Read in BIOM file from metaBEAT analysis.

In [2]:
table = mb.load_BIOM('../3-taxonomic_assignment/GLOBAL/BLAST_0.98/12S-trim30_crop110_min90_merge-forwonly_nonchimera_c0.97cov5_blast98-id1-OTU-taxonomy.blast.biom', 
                     informat='json')


Specified BIOM input format 'json' - ok!


In [3]:
#double check that we've got a table
#print table

Extract only OTUs that were not assigned to a taxonomy - i.e. 'unassigned'.

In [4]:
unassigned_table = mb.BIOM_return_by_tax_level(taxlevel='unassigned', BIOM=table, invert=False)

Found taxonomy metadata with OTUs - ok!


In [5]:
#check metadata in new table to see if we only got the unassigned bits
#print unassigned_table.metadata(axis='observation')

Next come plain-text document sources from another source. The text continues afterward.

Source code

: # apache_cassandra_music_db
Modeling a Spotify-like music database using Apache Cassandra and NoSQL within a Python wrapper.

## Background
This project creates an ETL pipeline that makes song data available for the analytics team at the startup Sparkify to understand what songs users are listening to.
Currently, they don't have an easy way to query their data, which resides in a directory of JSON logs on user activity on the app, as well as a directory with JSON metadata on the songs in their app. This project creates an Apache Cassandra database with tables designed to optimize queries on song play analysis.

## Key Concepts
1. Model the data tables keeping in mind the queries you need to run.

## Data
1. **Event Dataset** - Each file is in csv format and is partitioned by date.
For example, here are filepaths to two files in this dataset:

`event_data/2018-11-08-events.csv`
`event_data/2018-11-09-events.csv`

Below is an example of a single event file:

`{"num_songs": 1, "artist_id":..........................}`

Extract only sequences mentioned in the table.

In [6]:
mb.extract_fasta_by_BIOM_OTU_ids(in_fasta='../3-taxonomic_assignment/GLOBAL/global_queries.fasta', 
                                 BIOM=unassigned_table, 
                                 out_fasta='unassigned_only.fasta')

Looking to extract 7771 sequences
Parsing ../3-taxonomic_assignment/GLOBAL/global_queries.fasta
identified 7771 target sequences .. OK!
Writing sequences to file: unassigned_only.fasta


In [7]:
unassigned_table_notax = mb.drop_BIOM_taxonomy(unassigned_table)

In [8]:
#double check that the taxonomy is gone
#print unassigned_table_notax.metadata(axis='observation')

Write reduced table without taxonomy metadata, i.e. denovo table, to file

In [9]:
mb.write_BIOM(BIOM=unassigned_table_notax, target_prefix='unassigned_only_denovo', outfmt=['json','tsv'])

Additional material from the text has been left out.